The 2015 monthly WTI Canadian oil prices were approximately $57.35 per bbl in January, $63.38 per bbl in February and $60.57 per bbl in March to March 27, 2015. Differentials from Cushing, Oklahoma to Edmonton, Alberta were approximately $6.97 US per bbl in January, $7.18 US per bbl in February and $6.26 US per bbl in March 2015.
Going forward, light oil prices will remain weak in the short term due to crude inventory levels being at their highest level on record in the US. Over the long term, prices will continue to be volatile and will be influenced by the balance between supply and demand, and by geopolitical events. Cushing, Oklahoma to Edmonton, Alberta differentials will continue to be volatile, as well as movements in the US/Canadian dollar exchange rate.

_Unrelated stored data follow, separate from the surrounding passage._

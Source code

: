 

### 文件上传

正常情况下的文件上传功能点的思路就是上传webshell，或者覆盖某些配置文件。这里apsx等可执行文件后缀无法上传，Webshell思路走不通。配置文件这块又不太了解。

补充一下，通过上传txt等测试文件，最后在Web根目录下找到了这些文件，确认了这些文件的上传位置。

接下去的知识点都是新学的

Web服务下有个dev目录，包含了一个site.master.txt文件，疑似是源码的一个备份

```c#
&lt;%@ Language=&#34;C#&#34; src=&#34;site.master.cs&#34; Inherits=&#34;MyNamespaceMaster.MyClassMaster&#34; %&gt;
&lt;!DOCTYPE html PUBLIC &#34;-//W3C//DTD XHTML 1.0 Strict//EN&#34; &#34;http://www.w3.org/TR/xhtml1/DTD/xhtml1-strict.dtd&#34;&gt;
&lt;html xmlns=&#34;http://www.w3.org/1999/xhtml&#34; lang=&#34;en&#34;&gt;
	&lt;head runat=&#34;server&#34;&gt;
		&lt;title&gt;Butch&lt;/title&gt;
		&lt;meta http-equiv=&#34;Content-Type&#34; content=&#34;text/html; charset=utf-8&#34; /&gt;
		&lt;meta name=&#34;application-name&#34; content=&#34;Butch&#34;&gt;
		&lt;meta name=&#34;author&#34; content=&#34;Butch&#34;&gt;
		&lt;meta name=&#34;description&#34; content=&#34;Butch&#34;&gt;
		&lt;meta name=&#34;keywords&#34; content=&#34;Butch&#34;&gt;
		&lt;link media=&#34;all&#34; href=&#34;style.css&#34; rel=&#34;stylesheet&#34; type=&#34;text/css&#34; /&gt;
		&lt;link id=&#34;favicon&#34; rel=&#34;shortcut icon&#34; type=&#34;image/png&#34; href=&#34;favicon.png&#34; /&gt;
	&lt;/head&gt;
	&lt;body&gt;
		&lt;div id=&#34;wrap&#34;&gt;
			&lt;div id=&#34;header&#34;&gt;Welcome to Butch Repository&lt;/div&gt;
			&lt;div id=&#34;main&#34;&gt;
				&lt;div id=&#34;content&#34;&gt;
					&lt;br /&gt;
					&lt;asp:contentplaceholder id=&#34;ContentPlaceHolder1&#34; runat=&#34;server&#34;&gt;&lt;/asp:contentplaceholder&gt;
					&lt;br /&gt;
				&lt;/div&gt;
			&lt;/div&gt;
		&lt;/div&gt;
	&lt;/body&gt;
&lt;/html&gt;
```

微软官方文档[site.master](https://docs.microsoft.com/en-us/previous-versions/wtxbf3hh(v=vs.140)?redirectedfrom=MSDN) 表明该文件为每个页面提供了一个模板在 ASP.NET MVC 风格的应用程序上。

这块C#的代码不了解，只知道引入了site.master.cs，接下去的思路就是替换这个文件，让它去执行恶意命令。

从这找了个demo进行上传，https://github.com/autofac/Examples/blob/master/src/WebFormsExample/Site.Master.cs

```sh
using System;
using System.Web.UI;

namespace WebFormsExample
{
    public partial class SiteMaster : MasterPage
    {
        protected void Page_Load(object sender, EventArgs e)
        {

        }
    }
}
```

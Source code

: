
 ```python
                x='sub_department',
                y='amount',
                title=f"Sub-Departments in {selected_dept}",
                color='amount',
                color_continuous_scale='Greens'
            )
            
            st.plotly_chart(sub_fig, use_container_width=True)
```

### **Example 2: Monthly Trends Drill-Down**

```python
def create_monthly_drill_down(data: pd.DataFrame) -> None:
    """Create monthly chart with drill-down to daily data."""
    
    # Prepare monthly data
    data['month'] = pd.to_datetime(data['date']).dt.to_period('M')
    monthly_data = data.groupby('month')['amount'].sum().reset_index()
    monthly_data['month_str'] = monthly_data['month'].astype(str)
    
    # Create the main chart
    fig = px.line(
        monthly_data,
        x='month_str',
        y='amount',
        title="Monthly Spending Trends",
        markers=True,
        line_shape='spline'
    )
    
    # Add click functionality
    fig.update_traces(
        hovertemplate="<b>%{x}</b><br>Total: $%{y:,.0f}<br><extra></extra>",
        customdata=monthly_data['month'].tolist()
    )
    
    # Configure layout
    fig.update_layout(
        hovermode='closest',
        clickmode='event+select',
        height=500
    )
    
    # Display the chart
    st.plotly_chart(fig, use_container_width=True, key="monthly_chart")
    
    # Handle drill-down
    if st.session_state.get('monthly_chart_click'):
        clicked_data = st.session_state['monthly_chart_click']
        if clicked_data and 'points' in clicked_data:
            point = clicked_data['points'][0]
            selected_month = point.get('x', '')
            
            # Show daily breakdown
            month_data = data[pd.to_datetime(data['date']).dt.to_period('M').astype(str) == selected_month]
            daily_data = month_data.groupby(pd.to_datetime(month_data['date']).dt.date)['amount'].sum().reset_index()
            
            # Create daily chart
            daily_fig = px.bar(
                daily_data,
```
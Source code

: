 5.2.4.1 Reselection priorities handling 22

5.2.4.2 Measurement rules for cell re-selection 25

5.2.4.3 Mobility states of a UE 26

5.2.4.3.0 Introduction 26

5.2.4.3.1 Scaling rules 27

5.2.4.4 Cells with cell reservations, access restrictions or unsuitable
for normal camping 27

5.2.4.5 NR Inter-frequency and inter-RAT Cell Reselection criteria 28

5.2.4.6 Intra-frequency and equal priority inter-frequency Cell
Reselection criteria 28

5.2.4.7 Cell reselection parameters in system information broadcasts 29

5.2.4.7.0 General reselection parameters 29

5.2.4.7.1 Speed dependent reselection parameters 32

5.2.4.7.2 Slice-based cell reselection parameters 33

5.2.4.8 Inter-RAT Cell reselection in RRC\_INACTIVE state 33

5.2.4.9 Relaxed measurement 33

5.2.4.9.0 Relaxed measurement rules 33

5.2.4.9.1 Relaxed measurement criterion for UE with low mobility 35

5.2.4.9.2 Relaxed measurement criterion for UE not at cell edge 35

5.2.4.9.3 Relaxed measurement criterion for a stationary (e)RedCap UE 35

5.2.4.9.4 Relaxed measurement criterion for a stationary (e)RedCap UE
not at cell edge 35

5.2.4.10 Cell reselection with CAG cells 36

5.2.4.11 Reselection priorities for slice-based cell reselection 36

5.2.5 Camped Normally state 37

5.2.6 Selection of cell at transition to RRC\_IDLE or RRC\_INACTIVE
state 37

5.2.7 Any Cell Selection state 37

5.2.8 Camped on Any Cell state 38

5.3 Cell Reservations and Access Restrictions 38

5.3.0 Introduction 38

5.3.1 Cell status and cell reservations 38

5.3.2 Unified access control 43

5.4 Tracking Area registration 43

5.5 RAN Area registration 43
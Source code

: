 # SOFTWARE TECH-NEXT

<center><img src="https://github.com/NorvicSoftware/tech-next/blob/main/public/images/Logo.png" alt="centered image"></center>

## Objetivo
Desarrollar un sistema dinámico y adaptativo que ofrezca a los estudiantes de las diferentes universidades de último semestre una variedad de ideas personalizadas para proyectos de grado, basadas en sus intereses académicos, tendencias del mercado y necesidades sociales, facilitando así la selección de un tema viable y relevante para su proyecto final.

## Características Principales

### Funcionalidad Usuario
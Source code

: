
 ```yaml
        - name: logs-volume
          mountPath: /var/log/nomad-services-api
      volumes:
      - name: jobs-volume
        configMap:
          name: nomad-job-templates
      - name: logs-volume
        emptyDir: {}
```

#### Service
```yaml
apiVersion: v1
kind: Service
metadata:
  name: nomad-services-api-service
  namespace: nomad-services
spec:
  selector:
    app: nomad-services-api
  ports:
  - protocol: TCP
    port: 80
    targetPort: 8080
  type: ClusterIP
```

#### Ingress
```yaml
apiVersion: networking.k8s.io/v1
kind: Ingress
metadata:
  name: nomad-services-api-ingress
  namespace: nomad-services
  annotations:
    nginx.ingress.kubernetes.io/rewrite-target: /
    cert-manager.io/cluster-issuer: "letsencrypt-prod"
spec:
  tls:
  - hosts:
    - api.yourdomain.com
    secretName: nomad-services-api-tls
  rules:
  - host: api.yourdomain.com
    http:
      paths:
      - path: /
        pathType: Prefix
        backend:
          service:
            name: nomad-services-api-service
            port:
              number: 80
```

A comparison of Anderson’s average plant gate natural gas price to various market prices is presented below. Average plant gate prices are before the impact of any financial derivative or fixed price contracts used for risk management. The difference between the AECO price and Anderson’s plant gate price is due to transportation costs and the heat content of the gas. Financial derivative and fixed price contracts increased the average price received for natural gas to $3.78 per Mcf in the fourth quarter of 2014.
The average heat content of the Company’s natural gas has increased from 1,018 Btu/scf in the fourth quarter of 2013 to 1,070 Btu/scf in the fourth quarter of 2014 due to the new Cardium gas having higher heat content than the Company’s legacy shallow gas production. Natural gas is sold on the basis of heat content; therefore, higher heat content gas will yield higher prices per unit of measured volume.
NATURAL GAS PRICES
|Three months ended
|NYMEX $US per MMBtu||$||3.84||3.86||4.27||3.73|
|AECO $CAD per GJ||$||3.41||3.35||4.25||3.01|
|AECO $CAD per MMBtu||$||3.60||3.53||4.48||3.17|
|Anderson average plant gate price per Mcf before financial derivative or fixed price contracts||$||3.69||$||3.19||$||4.40||$||2.93|
AECO natural gas prices were approximately $2.63 per GJ ($2.77 per MMBtu) in January, $2.60 per GJ ($2.74 per MMBtu) in February and $2.60 per GJ ($2.74 per MMBtu) in March to March 27, 2015.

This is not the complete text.